__What the task requires__
Would you print the records below from the first line through the line containing "For the backpack", skipping the pictures?

__Material for this task__
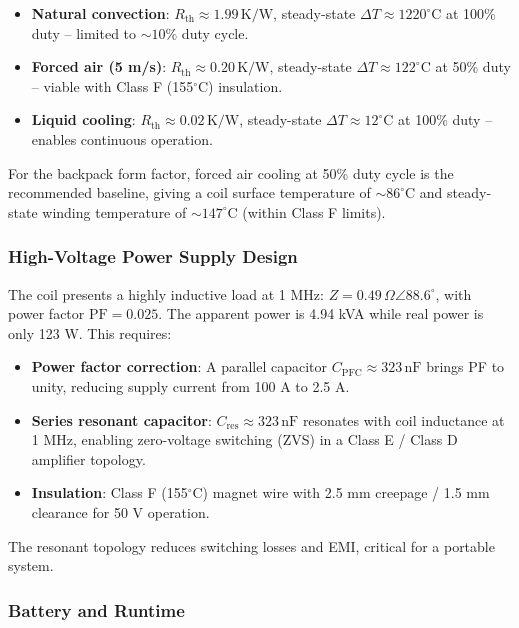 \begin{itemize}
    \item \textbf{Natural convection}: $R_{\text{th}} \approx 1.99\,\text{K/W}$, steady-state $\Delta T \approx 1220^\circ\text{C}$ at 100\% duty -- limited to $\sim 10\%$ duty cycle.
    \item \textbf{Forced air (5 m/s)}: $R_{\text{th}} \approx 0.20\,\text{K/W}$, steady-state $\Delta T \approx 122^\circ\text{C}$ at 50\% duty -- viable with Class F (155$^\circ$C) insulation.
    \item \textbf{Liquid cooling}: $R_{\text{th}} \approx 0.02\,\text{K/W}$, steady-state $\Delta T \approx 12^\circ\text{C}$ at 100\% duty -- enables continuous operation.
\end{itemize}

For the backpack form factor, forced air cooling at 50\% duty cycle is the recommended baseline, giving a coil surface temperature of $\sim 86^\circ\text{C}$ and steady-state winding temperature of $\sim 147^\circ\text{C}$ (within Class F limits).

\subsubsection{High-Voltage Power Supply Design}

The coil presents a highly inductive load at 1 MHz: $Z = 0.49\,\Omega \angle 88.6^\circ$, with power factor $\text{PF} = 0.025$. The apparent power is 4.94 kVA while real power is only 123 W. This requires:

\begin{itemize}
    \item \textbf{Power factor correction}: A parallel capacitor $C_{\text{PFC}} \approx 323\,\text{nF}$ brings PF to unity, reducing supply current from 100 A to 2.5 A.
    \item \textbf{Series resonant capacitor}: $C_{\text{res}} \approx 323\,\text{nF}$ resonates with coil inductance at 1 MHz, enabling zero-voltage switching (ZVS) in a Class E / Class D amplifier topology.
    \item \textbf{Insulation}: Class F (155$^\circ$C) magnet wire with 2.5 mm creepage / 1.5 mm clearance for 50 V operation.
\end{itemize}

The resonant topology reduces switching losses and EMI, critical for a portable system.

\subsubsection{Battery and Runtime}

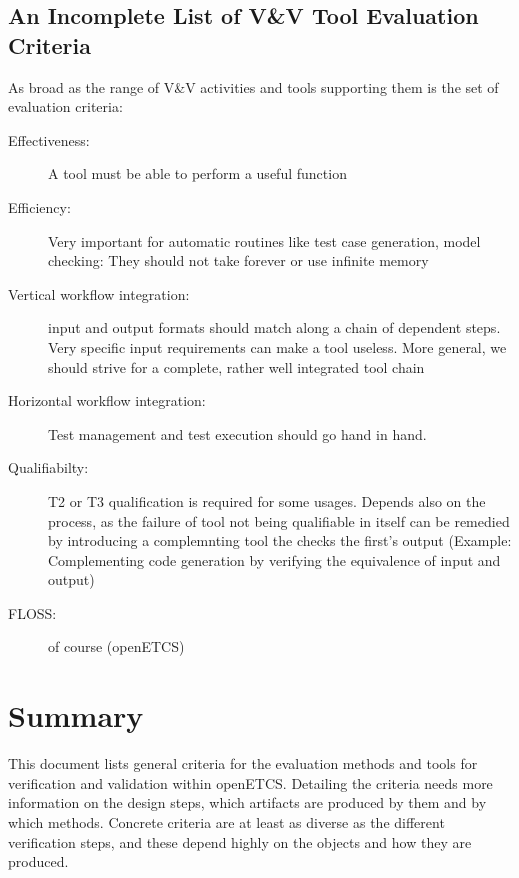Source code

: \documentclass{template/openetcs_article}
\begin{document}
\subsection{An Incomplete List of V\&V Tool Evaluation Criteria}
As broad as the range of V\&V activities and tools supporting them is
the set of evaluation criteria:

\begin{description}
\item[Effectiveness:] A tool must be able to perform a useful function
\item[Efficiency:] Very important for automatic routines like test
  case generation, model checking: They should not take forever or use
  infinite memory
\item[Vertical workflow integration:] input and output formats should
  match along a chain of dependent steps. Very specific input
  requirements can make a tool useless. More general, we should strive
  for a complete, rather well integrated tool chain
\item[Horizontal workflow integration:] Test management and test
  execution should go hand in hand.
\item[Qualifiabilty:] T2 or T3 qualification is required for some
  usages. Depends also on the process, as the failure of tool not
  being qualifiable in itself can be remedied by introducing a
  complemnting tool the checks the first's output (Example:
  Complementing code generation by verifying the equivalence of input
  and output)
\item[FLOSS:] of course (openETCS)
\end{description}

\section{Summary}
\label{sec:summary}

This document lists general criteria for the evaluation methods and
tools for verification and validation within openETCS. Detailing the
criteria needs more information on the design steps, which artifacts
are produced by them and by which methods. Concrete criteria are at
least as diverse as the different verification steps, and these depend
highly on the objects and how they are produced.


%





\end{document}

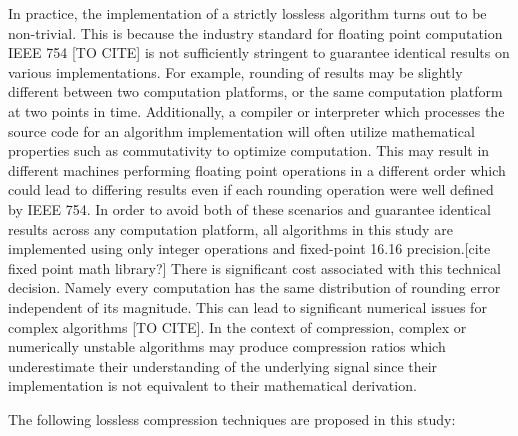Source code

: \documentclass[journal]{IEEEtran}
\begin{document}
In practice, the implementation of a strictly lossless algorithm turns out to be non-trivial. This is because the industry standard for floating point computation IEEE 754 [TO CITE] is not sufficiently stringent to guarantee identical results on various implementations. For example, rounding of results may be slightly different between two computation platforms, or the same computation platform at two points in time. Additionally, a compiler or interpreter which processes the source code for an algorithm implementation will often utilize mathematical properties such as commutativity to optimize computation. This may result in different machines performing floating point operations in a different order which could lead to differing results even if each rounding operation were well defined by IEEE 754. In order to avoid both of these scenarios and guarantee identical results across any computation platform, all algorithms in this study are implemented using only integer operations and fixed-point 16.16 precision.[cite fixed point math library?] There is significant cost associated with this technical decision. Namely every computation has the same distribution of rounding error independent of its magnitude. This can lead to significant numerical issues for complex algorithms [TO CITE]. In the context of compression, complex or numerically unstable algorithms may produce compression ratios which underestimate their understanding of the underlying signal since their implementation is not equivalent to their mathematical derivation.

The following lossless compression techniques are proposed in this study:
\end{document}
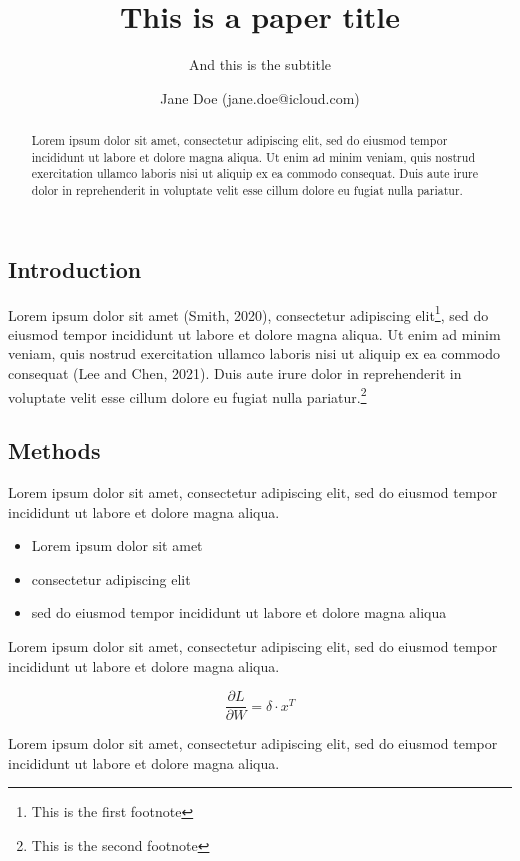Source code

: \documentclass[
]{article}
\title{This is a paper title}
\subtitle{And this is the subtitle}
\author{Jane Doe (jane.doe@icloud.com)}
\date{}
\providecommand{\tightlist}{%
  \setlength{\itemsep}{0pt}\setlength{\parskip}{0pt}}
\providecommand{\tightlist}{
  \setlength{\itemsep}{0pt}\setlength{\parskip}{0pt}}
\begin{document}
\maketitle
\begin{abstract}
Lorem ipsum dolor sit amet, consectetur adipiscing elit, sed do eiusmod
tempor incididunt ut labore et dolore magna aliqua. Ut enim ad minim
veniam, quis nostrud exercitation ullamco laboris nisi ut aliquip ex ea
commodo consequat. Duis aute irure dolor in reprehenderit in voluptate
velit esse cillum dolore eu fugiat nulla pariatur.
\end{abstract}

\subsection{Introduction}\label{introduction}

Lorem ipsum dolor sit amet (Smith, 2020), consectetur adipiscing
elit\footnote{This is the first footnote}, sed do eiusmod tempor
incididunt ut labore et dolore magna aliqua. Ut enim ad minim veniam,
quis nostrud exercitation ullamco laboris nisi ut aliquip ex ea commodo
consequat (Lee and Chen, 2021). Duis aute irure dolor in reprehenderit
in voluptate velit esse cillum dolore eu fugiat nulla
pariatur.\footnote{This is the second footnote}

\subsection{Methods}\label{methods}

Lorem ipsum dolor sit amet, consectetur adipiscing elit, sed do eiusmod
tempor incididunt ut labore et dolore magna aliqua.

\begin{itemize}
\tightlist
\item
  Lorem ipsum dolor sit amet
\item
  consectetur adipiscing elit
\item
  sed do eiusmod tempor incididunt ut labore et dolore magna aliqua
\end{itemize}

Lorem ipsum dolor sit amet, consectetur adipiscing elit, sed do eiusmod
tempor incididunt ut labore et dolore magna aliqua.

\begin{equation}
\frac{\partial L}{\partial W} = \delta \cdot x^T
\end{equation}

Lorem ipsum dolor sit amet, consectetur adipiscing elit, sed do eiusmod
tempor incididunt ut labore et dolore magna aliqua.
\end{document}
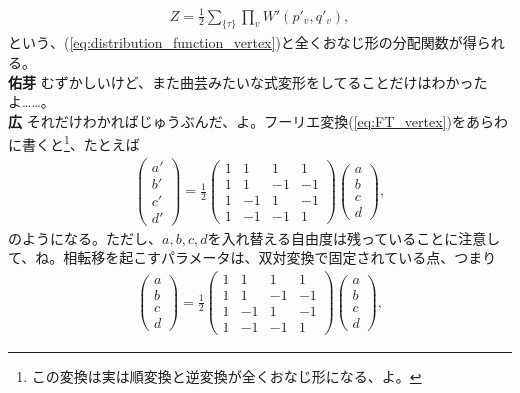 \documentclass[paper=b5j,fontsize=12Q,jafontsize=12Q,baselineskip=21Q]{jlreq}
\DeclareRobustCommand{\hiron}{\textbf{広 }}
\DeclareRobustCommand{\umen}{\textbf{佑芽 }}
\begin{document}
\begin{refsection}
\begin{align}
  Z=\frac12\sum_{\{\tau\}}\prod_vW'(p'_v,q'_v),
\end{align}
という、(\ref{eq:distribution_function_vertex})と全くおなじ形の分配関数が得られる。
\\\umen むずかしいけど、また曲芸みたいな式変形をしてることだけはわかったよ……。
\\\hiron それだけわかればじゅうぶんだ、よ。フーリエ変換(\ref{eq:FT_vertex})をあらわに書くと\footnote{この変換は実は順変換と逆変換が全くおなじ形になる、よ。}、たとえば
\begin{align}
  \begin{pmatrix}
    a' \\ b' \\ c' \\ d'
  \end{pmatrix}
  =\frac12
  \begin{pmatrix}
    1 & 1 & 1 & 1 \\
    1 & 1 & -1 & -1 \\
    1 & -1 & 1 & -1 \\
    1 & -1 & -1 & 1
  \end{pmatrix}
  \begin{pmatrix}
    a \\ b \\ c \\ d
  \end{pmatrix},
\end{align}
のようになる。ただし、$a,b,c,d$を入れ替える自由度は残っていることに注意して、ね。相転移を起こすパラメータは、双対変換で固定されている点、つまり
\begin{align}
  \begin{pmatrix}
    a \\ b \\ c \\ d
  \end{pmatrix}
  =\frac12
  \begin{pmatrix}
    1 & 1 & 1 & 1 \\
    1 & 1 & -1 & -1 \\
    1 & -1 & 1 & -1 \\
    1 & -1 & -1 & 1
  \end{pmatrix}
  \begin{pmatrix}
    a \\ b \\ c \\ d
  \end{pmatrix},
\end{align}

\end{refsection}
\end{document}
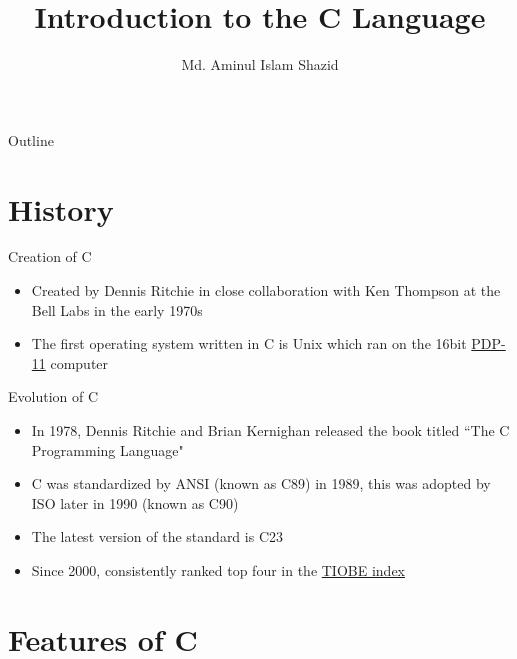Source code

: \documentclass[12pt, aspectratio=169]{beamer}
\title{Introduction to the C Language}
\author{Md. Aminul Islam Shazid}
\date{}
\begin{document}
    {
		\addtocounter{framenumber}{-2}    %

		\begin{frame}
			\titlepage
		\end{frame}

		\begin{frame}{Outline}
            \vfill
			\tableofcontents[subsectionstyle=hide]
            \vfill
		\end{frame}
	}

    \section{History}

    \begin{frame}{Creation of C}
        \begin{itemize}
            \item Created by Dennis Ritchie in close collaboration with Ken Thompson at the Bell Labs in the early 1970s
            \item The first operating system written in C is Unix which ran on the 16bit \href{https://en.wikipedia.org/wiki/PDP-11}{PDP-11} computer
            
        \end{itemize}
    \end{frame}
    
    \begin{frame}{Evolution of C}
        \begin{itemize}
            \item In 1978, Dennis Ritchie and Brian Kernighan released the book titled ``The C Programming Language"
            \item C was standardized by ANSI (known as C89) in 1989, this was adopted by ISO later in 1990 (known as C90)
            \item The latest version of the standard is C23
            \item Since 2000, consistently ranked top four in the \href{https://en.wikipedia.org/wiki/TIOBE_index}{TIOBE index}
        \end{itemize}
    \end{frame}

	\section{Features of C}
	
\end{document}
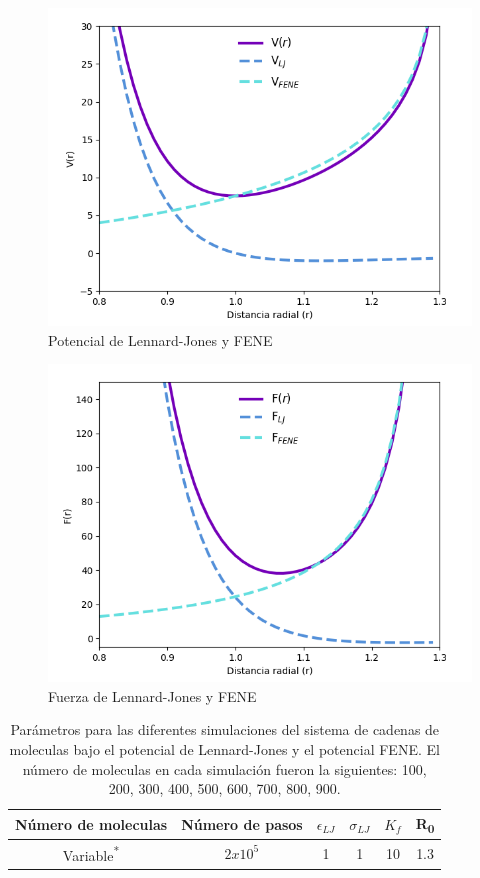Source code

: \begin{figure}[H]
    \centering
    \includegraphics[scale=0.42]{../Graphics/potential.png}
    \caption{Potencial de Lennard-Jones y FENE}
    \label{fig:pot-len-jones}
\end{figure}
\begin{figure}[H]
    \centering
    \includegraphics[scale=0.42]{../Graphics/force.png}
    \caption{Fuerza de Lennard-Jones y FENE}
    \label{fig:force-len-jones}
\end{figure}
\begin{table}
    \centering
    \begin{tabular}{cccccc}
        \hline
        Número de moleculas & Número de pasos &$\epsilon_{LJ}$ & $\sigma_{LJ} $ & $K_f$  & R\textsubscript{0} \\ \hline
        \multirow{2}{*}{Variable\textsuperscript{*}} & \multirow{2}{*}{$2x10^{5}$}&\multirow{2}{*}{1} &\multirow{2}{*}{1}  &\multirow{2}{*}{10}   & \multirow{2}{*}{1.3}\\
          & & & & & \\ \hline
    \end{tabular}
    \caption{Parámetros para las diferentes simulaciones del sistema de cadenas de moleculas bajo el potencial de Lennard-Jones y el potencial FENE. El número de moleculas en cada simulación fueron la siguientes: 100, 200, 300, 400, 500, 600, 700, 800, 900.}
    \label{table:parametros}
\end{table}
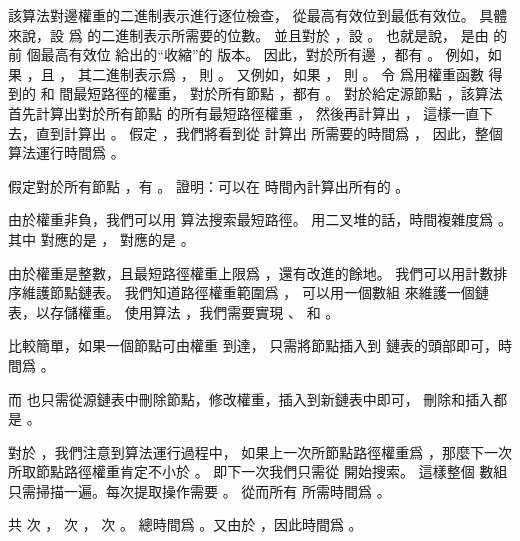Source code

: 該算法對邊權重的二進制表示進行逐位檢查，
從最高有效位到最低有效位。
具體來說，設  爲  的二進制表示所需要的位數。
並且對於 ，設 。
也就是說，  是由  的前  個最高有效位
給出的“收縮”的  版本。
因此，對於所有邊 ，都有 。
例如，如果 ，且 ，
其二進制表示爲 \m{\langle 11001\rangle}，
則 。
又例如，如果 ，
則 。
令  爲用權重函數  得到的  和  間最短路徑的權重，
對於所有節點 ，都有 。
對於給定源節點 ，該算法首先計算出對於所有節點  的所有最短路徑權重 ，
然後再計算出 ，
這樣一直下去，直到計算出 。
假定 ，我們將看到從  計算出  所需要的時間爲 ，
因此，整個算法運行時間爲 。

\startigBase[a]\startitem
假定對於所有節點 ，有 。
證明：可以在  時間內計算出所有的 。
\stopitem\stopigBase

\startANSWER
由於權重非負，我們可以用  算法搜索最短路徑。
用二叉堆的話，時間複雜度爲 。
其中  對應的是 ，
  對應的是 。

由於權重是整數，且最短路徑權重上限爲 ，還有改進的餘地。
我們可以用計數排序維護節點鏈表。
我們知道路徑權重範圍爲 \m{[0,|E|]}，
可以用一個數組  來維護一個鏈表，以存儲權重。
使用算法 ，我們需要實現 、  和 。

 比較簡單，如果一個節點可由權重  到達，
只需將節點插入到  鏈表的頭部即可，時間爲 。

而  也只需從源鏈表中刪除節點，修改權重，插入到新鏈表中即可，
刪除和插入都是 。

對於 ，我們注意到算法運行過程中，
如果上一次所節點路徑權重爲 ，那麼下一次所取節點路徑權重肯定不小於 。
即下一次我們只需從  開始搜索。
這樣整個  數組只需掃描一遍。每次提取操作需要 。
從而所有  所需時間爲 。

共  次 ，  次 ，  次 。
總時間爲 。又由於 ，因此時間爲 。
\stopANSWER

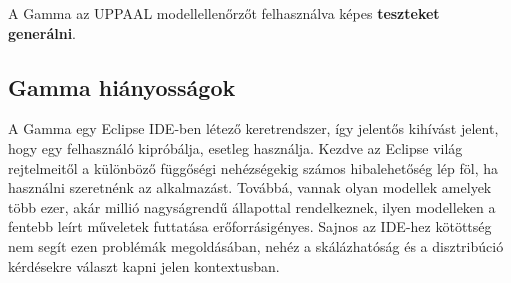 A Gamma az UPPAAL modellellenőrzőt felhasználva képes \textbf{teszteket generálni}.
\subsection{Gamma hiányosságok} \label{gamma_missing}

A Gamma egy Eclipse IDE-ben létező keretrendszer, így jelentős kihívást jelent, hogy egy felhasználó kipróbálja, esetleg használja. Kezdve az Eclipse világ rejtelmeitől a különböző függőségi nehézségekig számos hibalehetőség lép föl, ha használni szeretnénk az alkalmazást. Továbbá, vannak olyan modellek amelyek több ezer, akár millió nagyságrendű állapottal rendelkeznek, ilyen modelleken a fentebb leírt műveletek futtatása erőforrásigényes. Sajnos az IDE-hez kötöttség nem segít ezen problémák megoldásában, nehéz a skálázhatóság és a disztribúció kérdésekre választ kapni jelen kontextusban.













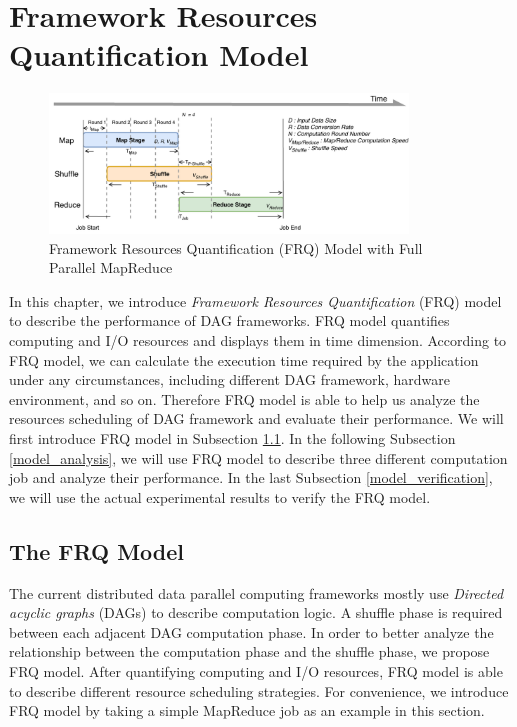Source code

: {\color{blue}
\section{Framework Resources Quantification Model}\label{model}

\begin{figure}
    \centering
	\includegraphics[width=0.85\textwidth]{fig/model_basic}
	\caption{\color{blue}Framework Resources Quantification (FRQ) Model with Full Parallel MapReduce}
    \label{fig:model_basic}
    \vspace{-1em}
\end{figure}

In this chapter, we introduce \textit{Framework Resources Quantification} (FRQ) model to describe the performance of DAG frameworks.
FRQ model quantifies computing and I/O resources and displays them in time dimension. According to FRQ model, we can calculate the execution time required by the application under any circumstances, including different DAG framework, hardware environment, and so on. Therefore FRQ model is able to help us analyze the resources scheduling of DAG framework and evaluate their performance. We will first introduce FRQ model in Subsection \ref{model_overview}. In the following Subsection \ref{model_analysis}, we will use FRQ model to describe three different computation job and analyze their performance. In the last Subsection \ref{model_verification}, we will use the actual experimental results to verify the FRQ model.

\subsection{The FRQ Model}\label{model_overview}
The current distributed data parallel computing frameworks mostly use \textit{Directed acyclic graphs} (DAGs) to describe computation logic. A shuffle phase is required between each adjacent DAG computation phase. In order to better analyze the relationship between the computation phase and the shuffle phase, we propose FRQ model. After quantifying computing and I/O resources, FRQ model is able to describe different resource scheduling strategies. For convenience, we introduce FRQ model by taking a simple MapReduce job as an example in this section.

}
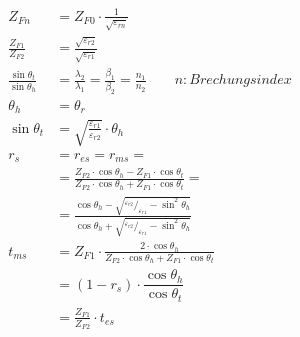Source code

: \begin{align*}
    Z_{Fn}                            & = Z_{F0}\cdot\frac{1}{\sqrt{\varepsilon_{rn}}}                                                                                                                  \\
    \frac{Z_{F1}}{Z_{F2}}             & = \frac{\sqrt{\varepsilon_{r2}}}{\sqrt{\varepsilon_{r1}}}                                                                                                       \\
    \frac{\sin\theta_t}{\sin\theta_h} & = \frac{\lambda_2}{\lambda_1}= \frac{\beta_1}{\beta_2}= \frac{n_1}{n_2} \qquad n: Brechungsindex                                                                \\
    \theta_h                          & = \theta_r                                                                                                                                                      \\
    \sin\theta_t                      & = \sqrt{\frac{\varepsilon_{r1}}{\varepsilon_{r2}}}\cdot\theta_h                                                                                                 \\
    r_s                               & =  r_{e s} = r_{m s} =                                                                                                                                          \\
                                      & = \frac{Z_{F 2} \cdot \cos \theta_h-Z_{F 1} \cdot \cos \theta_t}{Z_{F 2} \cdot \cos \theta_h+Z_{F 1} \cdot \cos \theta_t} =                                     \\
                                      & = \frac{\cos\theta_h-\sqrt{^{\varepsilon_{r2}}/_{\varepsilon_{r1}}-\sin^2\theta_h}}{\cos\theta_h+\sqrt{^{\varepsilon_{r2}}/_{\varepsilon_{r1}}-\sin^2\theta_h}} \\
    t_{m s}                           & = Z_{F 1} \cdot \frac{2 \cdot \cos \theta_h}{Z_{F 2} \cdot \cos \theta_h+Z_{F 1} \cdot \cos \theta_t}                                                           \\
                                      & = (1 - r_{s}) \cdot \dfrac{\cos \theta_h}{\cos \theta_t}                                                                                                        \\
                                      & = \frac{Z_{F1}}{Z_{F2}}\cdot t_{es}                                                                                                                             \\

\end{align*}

__Output for this exercise__
 \begin{itemize}
    \item \textbf{Natural convection}: $R_{\text{th}} \approx 1.99\,\text{K/W}$, steady-state $\Delta T \approx 1220^\circ\text{C}$ at 100\% duty -- limited to $\sim 10\%$ duty cycle.
    \item \textbf{Forced air (5 m/s)}: $R_{\text{th}} \approx 0.20\,\text{K/W}$, steady-state $\Delta T \approx 122^\circ\text{C}$ at 50\% duty -- viable with Class F (155$^\circ$C) insulation.
    \item \textbf{Liquid cooling}: $R_{\text{th}} \approx 0.02\,\text{K/W}$, steady-state $\Delta T \approx 12^\circ\text{C}$ at 100\% duty -- enables continuous operation.
\end{itemize}

For the backpack form factor, forced air cooling at 50\% duty cycle is the recommended baseline, giving a coil surface temperature of $\sim 86^\circ\text{C}$ and steady-state winding temperature of $\sim 147^\circ\text{C}$ (within Class F limits).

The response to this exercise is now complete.